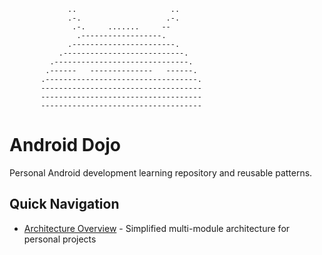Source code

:                  ..                     ..
                 .-.                   .-.
                  .-.     .......     --
                   .------------------.
                 .-----------------------.
               .---------------------------.
             .------------------------------.
            .------   --------------   ------.
           .----------------------------------.
           ------------------------------------
           ------------------------------------
           ------------------------------------

# Android Dojo

Personal Android development learning repository and reusable patterns.

## Quick Navigation

- [Architecture Overview](ARCHITECTURE.md) - Simplified multi-module architecture for personal projects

▬▬▬

> **WORK TO COMPLETE**
Report all lines above with "Android".

> **YOUR SOLUTION**
# Android Dojo
Personal Android development learning repository and reusable patterns.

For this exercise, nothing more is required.